Cliff Bostock: Atlanta restaurants played vital role in social justice struggles

Welcome to everyone who attended this year’s Black Gay Pride. I’m a gay white man who grew up in Atlanta during the Civil Rights Movement. Much of the fight to integrate Atlanta during those years occurred in restaurants. I thought this week I’d share some history of that.

The most shocking and shameful example here was the Pickrick Restaurant, owned by Lester Maddox, who actually became governor of Georgia for one term in 1971 after closing his restaurant. Ole Lester refused to comply with the Civil Rights Act. When black troublemakers attempted to go in the restaurant, the patrons grabbed axe handles stored by the door and chased them into the parking lot. Incredibly, the axe handles, nicknamed “Pickrick drumsticks,” were sold by the thousands as souvenirs.

Meanwhile, a bizarre example of so-called genteel racism flourished at Aunt Fanny’s Cabin in Smyrna, north of the city. It was located in an old slave cabin. Visitors literally from all over the world learned the restaurant’s history: Long ago, a benevolent plantation owner freed Aunt Fanny and gave her the cabin. She was famous for her cooking and lived out her 100 years sharing it with locals. In 1941, a white couple bought the cabin and opened the restaurant, honoring Aunt Fanny’s memory.

Menus were printed on chalk boards worn around the necks of young black boys who stared at the floor as they sing-sang the menu. The servers were all women in patchwork dresses and do rags. At one point, they gathered around a piano and sang gospel music, ending with “Dixie,” which they eventually refused to sing

Of course, as it turned out, the history of Aunt Fanny’s cabin was a complete fiction. That’s something racism has always done to perpetuate itself. It hides itself in a comfortable myth. This one depicted plantation life as joyous. After the restaurant closed in the early ‘90s, the City of Smyrna bought the building and turned it into a welcome center. That’s right. An icon of racism became a welcome center.

Both of those restaurants are closed. But the most famous restaurant of the period, Paschal’s (180 Northside Dr., 404-525-2023) is still open, albeit in a different location from its original. This is the restaurant where, it’s often said, the Civil Rights Movement was hatched by Martin Luther King and his circle of “communist rabble rousers.”
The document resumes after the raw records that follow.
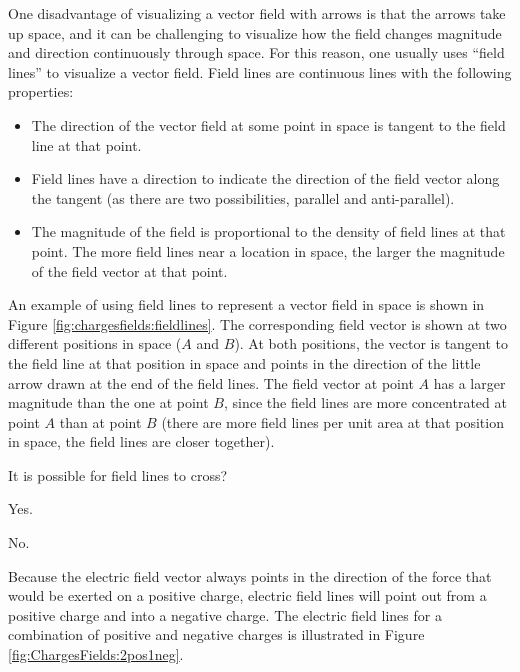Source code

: One disadvantage of visualizing a vector field with arrows is that the arrows take up space, and it can be challenging to visualize how the field changes magnitude and direction continuously through space. For this reason, one usually uses ``field lines'' to visualize a vector field. Field lines are continuous lines with the following properties:
\begin{itemize}
\item The direction of the vector field at some point in space is tangent to the field line at that point.
\item Field lines have a direction to indicate the direction of the field vector along the tangent (as there are two possibilities, parallel and anti-parallel).
\item The magnitude of the field is proportional to the density of field lines at that point. The more field lines near a location in space, the larger the magnitude of the field vector at that point.
\end{itemize}
An example of using field lines to represent a vector field in space is shown in Figure \ref{fig:chargesfields:fieldlines}. The corresponding field vector is shown at two different positions in space ($A$ and $B$). At both positions, the vector is tangent to the field line at that position in space and points in the direction of the little arrow drawn at the end of the field lines. The field vector at point $A$ has a larger magnitude than the one at point $B$, since the field lines are more concentrated at point $A$ than at point $B$ (there are more field lines per unit area at that position in space, the field lines are closer together).
\begin{checkpoint}\label{cp:chargesfields:efield}
\begin{MCquestion}{It is possible for field lines to cross?}
\item Yes.
\item No. \correct
\end{MCquestion}
\end{checkpoint}
Because the electric field vector always points in the direction of the force that would be exerted on a positive charge, electric field lines will point out from a positive charge and into a negative charge. The electric field lines for a combination of positive and negative charges is illustrated in Figure \ref{fig:ChargesFields:2pos1neg}.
Notably, each of these restaurants served soul food, brought here by people of African heritage and shared with white Southerners. How is it that people like Lester Maddox and Paula Deen never stop to consider that cooking, as shared heritage, is an invitation to a shared table? After all, consider Thanksgiving. Abraham Lincoln popularized the story of Indians and Pilgrims feasting together as an example of needed unity. Nice try, Abe, but that legendary story is mainly fiction too. In fact, what really became designated as Thanksgiving Day occurred amid horrific slaughter of Indian families. But our myth, taught in pre-school, almost completely mythologizes the ugly history that nobody wants to hear.

It was obvious to me, even as a teenager, that racism and classism don’t just wound the hated minority. They also deprive the racist himself of the wonder and new associations that arise in stepping out of one’s comfort zone, as happens with travel. By the time I was 15, I was taking the bus from the lily-white suburbs to downtown Atlanta, exploring African-American culture, eating in cheap restaurants and frequently causing a stir as being a kid with the only white face in sight. I think this adventuring had a lot to do with being bullied in high school and relating to the black community’s oppression. The people I met downtown, especially in a school where I did volunteer work, taught me a lot about living with marginalization. I was mindful of that when I finally emerged from the closet.

When I did come out, illegal segregation was still common in Atlanta’s gay bar scene, well into the ‘80s. It wasn’t unusual for bars to require three pieces of identification from black patrons and usually none from white ones. It still seems odd to me that many gay white men are racist, as if they can’t relate their own status as a long-oppressed minority to that of African-Americans.

The adventure doesn’t end with racism. Now we’re rife with xenophobia . During the last 25 years, Atlanta has exploded with restaurants opened by first- and second-generation immigrants — enough to inspire the Donald to build a wall around Atlanta. I love these restaurants because they are an opportunity to continue the interchange of cultures through usually superlative cuisine. If you’re still shy about that, just take one terrified step into a Mexican taqueria or Vietnamese pho shop on Buford Highway. You’ll encounter delicious “authentic” cuisine and deepen your respect of minorities.

So, understand, white people, that black people and other minorities are being fully assimilated in America, but they still honor their unique heritage. Spare us all the claim that if there’s a Black Pride there should be a white one. White Pride occurs every day and because it does, it necessitates celebration by diverse cultures to preserve their heritage. Get yourself to a subterranean Korean restaurant on Buford Highway and you’ll get a delicious taste of feeling like an outsider.